Find the line with "- Error handling" in the entries below, then reproduce it and every line after it down to and including the line with "Configuration in Veriflow", exactly.

Supplied records Start Marker

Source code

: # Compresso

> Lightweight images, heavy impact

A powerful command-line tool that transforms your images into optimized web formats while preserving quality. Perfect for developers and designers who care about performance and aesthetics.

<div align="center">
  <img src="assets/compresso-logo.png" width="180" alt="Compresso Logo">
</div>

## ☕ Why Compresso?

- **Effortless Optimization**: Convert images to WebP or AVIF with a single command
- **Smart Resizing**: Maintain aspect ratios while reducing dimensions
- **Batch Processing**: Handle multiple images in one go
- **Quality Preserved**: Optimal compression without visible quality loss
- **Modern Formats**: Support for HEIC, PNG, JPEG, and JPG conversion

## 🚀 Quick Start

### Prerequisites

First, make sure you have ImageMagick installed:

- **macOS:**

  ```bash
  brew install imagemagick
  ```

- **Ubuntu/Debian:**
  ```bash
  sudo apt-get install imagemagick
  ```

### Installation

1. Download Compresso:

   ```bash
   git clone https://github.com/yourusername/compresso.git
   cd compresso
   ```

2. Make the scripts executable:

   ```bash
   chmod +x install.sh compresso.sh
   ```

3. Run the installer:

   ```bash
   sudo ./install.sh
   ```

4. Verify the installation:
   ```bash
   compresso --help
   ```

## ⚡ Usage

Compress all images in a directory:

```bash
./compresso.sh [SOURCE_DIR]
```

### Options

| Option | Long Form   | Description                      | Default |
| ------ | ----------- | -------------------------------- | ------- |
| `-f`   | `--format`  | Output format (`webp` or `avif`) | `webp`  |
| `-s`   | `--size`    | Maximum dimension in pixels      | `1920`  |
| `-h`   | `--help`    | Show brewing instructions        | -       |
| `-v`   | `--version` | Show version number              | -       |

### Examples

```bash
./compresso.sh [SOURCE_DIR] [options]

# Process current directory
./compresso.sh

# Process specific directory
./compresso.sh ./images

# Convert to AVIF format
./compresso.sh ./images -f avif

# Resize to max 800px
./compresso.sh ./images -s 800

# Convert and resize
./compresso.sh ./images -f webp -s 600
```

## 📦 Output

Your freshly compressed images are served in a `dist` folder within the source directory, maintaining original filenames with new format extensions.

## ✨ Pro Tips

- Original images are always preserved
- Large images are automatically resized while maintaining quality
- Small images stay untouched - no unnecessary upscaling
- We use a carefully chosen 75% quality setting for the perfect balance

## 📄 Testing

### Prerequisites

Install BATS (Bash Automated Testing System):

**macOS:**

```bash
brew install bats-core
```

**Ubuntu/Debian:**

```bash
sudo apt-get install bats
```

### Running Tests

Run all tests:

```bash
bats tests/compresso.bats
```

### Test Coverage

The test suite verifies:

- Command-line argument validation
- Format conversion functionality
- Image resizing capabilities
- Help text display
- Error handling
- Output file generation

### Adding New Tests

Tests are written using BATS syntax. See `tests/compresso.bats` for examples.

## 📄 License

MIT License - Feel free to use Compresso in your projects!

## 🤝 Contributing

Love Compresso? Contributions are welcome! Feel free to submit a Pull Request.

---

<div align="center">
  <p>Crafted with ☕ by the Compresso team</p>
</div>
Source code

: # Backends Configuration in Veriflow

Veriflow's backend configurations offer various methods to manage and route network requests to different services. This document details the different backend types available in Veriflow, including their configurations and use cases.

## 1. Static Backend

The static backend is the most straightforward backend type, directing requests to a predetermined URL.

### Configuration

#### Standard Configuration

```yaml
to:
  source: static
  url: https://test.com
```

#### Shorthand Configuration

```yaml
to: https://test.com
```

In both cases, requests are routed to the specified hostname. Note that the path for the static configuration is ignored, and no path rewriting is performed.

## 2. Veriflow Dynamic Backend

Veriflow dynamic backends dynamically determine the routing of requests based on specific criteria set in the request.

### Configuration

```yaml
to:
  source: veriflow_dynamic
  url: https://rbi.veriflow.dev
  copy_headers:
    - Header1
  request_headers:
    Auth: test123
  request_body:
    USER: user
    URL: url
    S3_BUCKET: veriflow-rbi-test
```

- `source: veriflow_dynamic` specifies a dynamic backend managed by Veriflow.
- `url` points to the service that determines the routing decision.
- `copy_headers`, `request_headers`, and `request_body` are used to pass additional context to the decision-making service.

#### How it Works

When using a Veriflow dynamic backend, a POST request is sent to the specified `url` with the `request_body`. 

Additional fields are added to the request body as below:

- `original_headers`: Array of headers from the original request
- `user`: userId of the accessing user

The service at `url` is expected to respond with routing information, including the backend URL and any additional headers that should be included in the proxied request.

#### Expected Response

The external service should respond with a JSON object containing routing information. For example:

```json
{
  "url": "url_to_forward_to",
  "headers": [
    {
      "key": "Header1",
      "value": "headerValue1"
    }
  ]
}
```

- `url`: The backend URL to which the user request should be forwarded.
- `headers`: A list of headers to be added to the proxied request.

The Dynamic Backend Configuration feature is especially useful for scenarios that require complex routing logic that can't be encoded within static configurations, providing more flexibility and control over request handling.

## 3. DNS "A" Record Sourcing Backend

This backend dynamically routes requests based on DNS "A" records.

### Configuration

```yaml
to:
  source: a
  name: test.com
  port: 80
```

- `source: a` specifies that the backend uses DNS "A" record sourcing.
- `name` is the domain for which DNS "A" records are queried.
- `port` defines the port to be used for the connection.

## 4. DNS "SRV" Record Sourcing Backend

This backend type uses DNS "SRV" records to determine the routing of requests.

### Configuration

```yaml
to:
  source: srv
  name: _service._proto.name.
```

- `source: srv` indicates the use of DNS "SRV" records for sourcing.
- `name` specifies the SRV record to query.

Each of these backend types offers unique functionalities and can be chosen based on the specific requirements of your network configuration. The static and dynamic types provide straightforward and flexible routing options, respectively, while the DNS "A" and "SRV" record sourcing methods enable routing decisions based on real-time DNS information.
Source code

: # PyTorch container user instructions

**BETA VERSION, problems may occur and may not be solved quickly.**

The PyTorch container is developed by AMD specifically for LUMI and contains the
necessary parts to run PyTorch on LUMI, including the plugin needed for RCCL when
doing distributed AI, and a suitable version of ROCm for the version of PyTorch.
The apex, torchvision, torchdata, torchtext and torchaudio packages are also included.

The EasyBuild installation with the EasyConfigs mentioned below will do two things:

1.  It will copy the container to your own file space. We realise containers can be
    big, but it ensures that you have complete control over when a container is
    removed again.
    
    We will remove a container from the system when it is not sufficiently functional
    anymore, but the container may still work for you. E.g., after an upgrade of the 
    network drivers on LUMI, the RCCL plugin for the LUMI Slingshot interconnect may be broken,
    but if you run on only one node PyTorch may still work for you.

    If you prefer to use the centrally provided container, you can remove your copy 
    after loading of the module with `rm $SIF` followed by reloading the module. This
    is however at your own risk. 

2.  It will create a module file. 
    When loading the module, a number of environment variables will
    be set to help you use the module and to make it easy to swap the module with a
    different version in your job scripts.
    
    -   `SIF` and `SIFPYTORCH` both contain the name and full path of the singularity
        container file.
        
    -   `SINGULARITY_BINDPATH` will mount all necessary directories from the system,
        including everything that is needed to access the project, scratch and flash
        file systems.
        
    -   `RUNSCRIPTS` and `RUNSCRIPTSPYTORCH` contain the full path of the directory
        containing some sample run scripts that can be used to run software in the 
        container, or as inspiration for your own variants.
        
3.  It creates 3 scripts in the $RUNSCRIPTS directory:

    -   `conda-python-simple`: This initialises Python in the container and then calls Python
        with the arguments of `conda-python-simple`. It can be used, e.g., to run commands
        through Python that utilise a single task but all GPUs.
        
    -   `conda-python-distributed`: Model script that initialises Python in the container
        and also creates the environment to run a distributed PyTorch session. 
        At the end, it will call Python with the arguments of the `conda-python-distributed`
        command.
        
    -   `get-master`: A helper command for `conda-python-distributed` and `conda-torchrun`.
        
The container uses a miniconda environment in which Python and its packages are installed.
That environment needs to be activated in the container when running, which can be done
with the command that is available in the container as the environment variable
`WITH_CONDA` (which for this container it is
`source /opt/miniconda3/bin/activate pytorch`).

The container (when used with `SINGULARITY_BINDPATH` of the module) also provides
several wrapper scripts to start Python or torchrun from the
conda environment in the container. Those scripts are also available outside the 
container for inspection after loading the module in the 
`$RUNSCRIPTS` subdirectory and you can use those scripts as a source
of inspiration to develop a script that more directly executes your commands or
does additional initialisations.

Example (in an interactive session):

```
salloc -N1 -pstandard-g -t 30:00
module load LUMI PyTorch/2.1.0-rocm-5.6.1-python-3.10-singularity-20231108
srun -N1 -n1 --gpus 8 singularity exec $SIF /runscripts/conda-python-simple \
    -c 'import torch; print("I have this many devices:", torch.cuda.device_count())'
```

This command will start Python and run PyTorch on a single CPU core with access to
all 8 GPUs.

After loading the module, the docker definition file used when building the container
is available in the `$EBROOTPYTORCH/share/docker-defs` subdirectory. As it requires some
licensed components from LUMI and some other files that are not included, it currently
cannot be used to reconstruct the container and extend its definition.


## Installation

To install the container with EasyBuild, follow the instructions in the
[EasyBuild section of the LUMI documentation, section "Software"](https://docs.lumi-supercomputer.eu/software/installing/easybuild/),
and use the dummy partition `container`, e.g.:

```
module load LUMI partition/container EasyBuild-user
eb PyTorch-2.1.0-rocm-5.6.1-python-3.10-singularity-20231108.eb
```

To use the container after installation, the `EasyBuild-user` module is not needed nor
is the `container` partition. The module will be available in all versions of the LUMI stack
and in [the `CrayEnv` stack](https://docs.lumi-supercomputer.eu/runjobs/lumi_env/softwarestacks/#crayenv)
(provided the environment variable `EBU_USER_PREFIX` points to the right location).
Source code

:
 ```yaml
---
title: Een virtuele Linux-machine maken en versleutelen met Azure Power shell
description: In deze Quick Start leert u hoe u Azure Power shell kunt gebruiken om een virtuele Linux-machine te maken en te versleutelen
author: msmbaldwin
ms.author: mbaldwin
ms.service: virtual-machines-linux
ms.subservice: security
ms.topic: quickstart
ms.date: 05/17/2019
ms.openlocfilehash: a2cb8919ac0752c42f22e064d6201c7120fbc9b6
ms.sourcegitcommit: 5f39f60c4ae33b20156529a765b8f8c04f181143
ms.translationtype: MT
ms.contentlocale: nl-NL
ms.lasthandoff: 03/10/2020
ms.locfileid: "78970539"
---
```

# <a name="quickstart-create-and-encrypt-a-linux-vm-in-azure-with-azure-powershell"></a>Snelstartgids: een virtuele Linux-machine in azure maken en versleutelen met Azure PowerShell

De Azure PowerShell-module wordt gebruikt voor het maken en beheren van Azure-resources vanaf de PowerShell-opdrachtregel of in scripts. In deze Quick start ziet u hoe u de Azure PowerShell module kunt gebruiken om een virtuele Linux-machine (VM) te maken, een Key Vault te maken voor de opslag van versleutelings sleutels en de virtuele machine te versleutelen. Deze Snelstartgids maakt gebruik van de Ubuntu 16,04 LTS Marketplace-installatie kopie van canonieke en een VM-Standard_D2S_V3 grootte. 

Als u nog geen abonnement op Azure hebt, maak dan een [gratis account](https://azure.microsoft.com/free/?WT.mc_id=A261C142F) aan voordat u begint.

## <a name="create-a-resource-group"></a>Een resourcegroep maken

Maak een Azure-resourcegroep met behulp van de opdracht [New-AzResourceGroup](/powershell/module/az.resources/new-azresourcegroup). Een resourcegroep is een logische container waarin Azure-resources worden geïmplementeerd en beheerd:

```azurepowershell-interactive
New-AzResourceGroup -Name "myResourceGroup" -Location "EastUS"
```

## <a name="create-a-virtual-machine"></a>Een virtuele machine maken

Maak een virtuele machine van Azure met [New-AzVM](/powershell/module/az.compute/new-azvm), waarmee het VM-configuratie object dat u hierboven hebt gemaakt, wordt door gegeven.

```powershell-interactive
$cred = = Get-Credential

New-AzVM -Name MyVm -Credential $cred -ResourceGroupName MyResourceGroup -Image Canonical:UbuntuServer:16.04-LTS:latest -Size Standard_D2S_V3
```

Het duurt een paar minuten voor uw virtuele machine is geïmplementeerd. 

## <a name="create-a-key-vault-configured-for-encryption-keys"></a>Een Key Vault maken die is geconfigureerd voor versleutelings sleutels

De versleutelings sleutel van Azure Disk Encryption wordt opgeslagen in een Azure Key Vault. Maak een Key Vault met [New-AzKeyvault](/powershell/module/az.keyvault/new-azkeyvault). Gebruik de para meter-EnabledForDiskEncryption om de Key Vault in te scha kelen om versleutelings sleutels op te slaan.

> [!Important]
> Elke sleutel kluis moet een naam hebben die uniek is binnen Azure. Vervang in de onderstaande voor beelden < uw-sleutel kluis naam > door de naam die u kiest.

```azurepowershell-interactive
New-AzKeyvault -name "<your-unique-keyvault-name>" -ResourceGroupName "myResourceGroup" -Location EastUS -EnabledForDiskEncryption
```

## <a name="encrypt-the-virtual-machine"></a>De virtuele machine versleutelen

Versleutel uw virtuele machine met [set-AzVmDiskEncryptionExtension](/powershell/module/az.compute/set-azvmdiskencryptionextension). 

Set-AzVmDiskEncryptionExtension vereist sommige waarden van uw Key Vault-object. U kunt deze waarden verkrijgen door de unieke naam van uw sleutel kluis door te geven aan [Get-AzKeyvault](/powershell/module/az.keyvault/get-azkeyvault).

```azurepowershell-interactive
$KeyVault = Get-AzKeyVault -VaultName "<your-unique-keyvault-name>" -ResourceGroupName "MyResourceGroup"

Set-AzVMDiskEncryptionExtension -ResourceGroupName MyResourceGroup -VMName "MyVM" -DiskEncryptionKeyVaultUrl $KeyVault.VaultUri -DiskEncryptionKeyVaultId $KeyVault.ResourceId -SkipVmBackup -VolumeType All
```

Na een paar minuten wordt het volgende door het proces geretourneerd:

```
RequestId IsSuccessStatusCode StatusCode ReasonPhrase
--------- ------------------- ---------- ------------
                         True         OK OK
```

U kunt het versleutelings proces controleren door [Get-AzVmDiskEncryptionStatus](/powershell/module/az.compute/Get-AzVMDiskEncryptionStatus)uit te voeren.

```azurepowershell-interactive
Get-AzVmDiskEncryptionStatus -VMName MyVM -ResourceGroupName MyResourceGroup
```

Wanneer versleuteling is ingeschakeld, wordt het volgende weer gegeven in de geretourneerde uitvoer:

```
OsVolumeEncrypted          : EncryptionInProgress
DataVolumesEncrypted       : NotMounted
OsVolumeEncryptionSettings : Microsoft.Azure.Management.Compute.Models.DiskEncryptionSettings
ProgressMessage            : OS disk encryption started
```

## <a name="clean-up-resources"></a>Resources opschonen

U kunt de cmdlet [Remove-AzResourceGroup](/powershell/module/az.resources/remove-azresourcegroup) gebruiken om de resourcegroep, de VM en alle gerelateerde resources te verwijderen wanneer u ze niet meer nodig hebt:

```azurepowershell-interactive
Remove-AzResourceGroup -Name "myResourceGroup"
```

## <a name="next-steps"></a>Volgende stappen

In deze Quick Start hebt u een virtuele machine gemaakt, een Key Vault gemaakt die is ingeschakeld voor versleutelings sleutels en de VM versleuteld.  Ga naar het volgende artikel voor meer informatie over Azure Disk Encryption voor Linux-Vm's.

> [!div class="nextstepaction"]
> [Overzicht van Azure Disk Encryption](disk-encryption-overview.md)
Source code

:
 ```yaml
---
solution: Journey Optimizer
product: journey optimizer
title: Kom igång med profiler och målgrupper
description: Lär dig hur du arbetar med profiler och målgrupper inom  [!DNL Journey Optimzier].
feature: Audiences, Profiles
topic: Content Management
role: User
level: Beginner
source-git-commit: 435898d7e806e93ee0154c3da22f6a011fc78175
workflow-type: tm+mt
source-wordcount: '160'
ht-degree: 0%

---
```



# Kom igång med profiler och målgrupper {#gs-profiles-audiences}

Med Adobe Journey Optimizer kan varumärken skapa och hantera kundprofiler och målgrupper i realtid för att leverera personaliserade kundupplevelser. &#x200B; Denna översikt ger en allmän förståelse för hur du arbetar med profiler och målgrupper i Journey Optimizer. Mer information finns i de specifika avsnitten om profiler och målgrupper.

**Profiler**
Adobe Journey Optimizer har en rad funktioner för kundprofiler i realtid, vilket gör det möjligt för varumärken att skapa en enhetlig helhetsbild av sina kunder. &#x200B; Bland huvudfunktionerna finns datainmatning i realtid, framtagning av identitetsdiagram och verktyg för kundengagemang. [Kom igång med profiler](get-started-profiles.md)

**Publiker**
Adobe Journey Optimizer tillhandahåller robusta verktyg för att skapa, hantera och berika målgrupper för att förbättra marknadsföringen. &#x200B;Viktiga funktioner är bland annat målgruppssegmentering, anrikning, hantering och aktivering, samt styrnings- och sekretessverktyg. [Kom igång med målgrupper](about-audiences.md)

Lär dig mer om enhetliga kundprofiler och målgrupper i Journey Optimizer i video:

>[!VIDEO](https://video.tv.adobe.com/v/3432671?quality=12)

Supplied records End Marker

Written reply:
- Error handling
- Output file generation

### Adding New Tests

Tests are written using BATS syntax. See `tests/compresso.bats` for examples.

## 📄 License

MIT License - Feel free to use Compresso in your projects!

## 🤝 Contributing

Love Compresso? Contributions are welcome! Feel free to submit a Pull Request.

---

<div align="center">
  <p>Crafted with ☕ by the Compresso team</p>
</div>
Source code

: # Backends Configuration in Veriflow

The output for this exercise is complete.